Both tasters complimented the moisture of the cake and the aromas of the soup, the way the spices enlivened the purée, the way the ice cream made it easier to swallow the cake. They would not reveal the winner until the next day, at the end of the conference, in an auditorium full of academics and clinicians.

But a few minutes later, when the room’s attention had moved elsewhere, Radhakrishnan, whose sense of taste has largely come back after two battles with breast cancer, turned to Warner.

“Barry, are you able to taste anything?” she asked, gesturing toward the cake.

There was a pause. Warner looked serious, like he was concentrating on a math problem. “No,” he said quietly.

It might have worked for Warner while he was undergoing chemo and tasting its metallic tang. Or it might have worked for someone else. Just as Warner’s pleasure in food had been shaped in complex ways — by his genes, by the country cooking he’d sampled in the womb and as a child, and then by those foods he’d grown to appreciate as an adult — his preferences were equally unique after he’d lost his sense of taste. After all, a loss is only a loss in relation to what came before.

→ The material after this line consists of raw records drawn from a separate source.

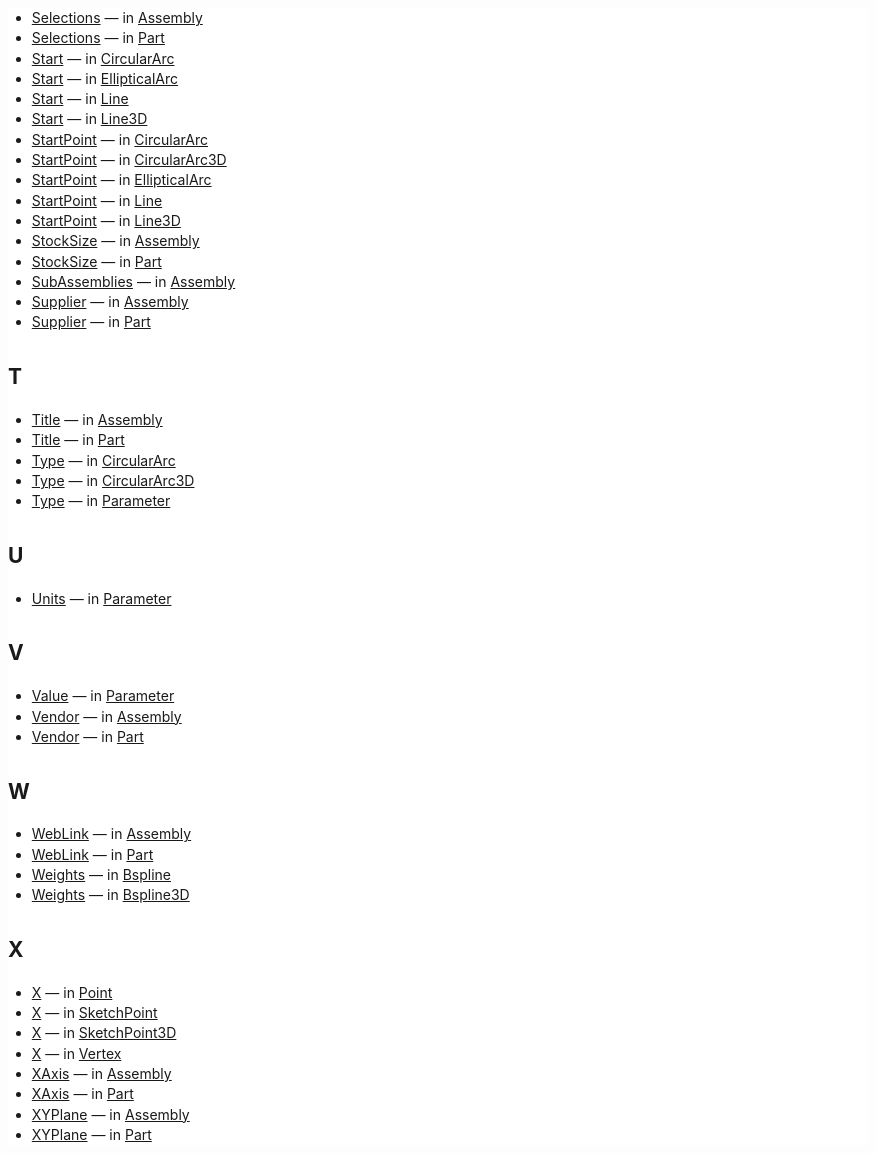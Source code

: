 - [Selections](Assembly#selections) — in [Assembly](Assembly)
- [Selections](Part#selections) — in [Part](Part)
- [Start](CircularArc#start) — in [CircularArc](CircularArc)
- [Start](EllipticalArc#start) — in [EllipticalArc](EllipticalArc)
- [Start](Line#start) — in [Line](Line)
- [Start](Line3D#start) — in [Line3D](Line3D)
- [StartPoint](CircularArc#startpoint) — in [CircularArc](CircularArc)
- [StartPoint](CircularArc3D#startpoint) — in [CircularArc3D](CircularArc3D)
- [StartPoint](EllipticalArc#startpoint) — in [EllipticalArc](EllipticalArc)
- [StartPoint](Line#startpoint) — in [Line](Line)
- [StartPoint](Line3D#startpoint) — in [Line3D](Line3D)
- [StockSize](Assembly#stocksize) — in [Assembly](Assembly)
- [StockSize](Part#stocksize) — in [Part](Part)
- [SubAssemblies](Assembly#subassemblies) — in [Assembly](Assembly)
- [Supplier](Assembly#supplier) — in [Assembly](Assembly)
- [Supplier](Part#supplier) — in [Part](Part)

## T

- [Title](Assembly#title) — in [Assembly](Assembly)
- [Title](Part#title) — in [Part](Part)
- [Type](CircularArc#type) — in [CircularArc](CircularArc)
- [Type](CircularArc3D#type) — in [CircularArc3D](CircularArc3D)
- [Type](Parameter#type) — in [Parameter](Parameter)

## U

- [Units](Parameter#units) — in [Parameter](Parameter)

## V

- [Value](Parameter#value) — in [Parameter](Parameter)
- [Vendor](Assembly#vendor) — in [Assembly](Assembly)
- [Vendor](Part#vendor) — in [Part](Part)

## W

- [WebLink](Assembly#weblink) — in [Assembly](Assembly)
- [WebLink](Part#weblink) — in [Part](Part)
- [Weights](Bspline#weights) — in [Bspline](Bspline)
- [Weights](Bspline3D#weights) — in [Bspline3D](Bspline3D)

## X

- [X](Point#x) — in [Point](Point)
- [X](SketchPoint#x) — in [SketchPoint](SketchPoint)
- [X](SketchPoint3D#x) — in [SketchPoint3D](SketchPoint3D)
- [X](Vertex#x) — in [Vertex](Vertex)
- [XAxis](Assembly#xaxis) — in [Assembly](Assembly)
- [XAxis](Part#xaxis) — in [Part](Part)
- [XYPlane](Assembly#xyplane) — in [Assembly](Assembly)
- [XYPlane](Part#xyplane) — in [Part](Part)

To Camerino, the challenge was at once amazing and humbling. “I could have cried a lot — I cry really easily,” she said. The experiment only heightened her zeal: She is now working with a molecular sommelier to dream up four different lozenges for people with taste loss, and, for those without saliva, two aromatic sprays. She isn’t sure about the exact ingredients, but she is thinking citrus, basil, barley malt as a sweetener, and something reminiscent of anise.

Han hopes that these events for chefs and scientists can move from “fun preclinical challenges” to more rigorous research about what can actually help these patients and survivors. Morin is working on an app for cancer patients to share what helps for which kinds of taste loss, and there are other ideas in the works. “We’re doing very early studies to take stem cells to see if we could regrow the system,” said Beauchamp, the researcher from the Monell Center. “But we’re a long way from that.”

For now, Warner keeps to the regimen he’s turned to for seven years. He uses whomever he’s eating with as a timer for when he can stop making himself take bites. He smells coffee in the morning, sipping it as he heads into his sunroom to listen for birds. He feels that first burn of bourbon, and notices how it falls away with each subsequent sip.